WORK TASK:
Pictures aside, please retype the whole listing word for word.

DATASET EXTRACT:
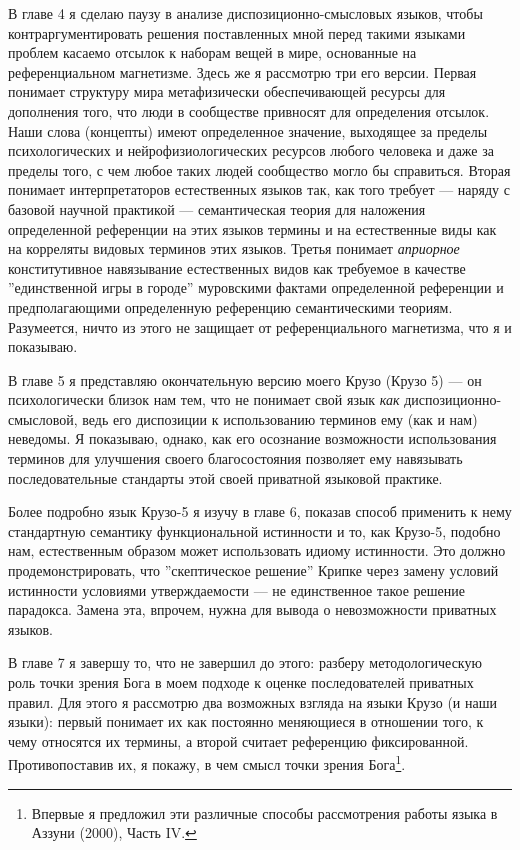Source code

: \documentclass[11pt]{book}
\begin{document}
В главе 4 я сделаю паузу в анализе диспозиционно-смысловых языков, чтобы контраргументировать решения поставленных мной перед такими языками проблем касаемо отсылок к наборам вещей в мире, основанные на референциальном магнетизме. Здесь же я рассмотрю три его версии. Первая понимает структуру мира метафизически обеспечивающей ресурсы для дополнения того, что люди в сообществе привносят для определения отсылок. Наши слова (концепты) имеют определенное значение, выходящее за пределы психологических и нейрофизиологических ресурсов любого человека и даже за пределы того, с чем любое таких людей сообщество могло бы справиться. Вторая понимает интерпретаторов естественных языков так, как того требует --- наряду с базовой научной практикой --- семантическая теория для наложения определенной референции на этих языков термины и на естественные виды как на корреляты видовых терминов этих языков. Третья понимает \textit{априорное} конститутивное навязывание естественных видов как требуемое в качестве ''единственной игры в городе'' муровскими фактами определенной референции и предполагающими определенную референцию семантическими теориям. Разумеется, ничто из этого не защищает от референциального магнетизма, что я и показываю.

В главе 5 я представляю окончательную версию моего Крузо (Крузо 5) --- он психологически близок нам тем, что не понимает свой язык \textit{как} диспозиционно-смысловой, ведь его диспозиции к использованию терминов ему (как и нам) неведомы. Я показываю, однако, как его осознание возможности использования терминов для улучшения своего благосостояния позволяет ему навязывать последовательные стандарты этой своей приватной языковой практике.

Более подробно язык Крузо-5 я изучу в главе 6, показав способ применить к нему стандартную семантику функциональной истинности и то, как Крузо-5, подобно нам, естественным образом может использовать идиому истинности. Это должно продемонстрировать, что ''скептическое решение'' Крипке через замену условий истинности условиями утверждаемости --- не единственное такое решение парадокса. Замена эта, впрочем, нужна для вывода о невозможности приватных языков.

В главе 7 я завершу то, что не завершил до этого: разберу методологическую роль точки зрения Бога в моем подходе к оценке последователей приватных правил. Для этого я рассмотрю два возможных взгляда на языки Крузо (и наши языки): первый понимает их как постоянно меняющиеся в отношении того, к чему относятся их термины, а второй считает референцию фиксированной. Противопоставив их, я покажу, в чем смысл точки зрения Бога\footnote{Впервые я предложил эти различные способы рассмотрения работы языка в Аззуни (2000), Часть IV.}.
\end{document}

RESULT OF THIS TASK:
Source code

: \documentclass[11pt]{book}
\begin{document}
В главе 4 я сделаю паузу в анализе диспозиционно-смысловых языков, чтобы контраргументировать решения поставленных мной перед такими языками проблем касаемо отсылок к наборам вещей в мире, основанные на референциальном магнетизме. Здесь же я рассмотрю три его версии. Первая понимает структуру мира метафизически обеспечивающей ресурсы для дополнения того, что люди в сообществе привносят для определения отсылок. Наши слова (концепты) имеют определенное значение, выходящее за пределы психологических и нейрофизиологических ресурсов любого человека и даже за пределы того, с чем любое таких людей сообщество могло бы справиться. Вторая понимает интерпретаторов естественных языков так, как того требует --- наряду с базовой научной практикой --- семантическая теория для наложения определенной референции на этих языков термины и на естественные виды как на корреляты видовых терминов этих языков. Третья понимает \textit{априорное} конститутивное навязывание естественных видов как требуемое в качестве ''единственной игры в городе'' муровскими фактами определенной референции и предполагающими определенную референцию семантическими теориям. Разумеется, ничто из этого не защищает от референциального магнетизма, что я и показываю.

В главе 5 я представляю окончательную версию моего Крузо (Крузо 5) --- он психологически близок нам тем, что не понимает свой язык \textit{как} диспозиционно-смысловой, ведь его диспозиции к использованию терминов ему (как и нам) неведомы. Я показываю, однако, как его осознание возможности использования терминов для улучшения своего благосостояния позволяет ему навязывать последовательные стандарты этой своей приватной языковой практике.

Более подробно язык Крузо-5 я изучу в главе 6, показав способ применить к нему стандартную семантику функциональной истинности и то, как Крузо-5, подобно нам, естественным образом может использовать идиому истинности. Это должно продемонстрировать, что ''скептическое решение'' Крипке через замену условий истинности условиями утверждаемости --- не единственное такое решение парадокса. Замена эта, впрочем, нужна для вывода о невозможности приватных языков.

В главе 7 я завершу то, что не завершил до этого: разберу методологическую роль точки зрения Бога в моем подходе к оценке последователей приватных правил. Для этого я рассмотрю два возможных взгляда на языки Крузо (и наши языки): первый понимает их как постоянно меняющиеся в отношении того, к чему относятся их термины, а второй считает референцию фиксированной. Противопоставив их, я покажу, в чем смысл точки зрения Бога\footnote{Впервые я предложил эти различные способы рассмотрения работы языка в Аззуни (2000), Часть IV.}.
\end{document}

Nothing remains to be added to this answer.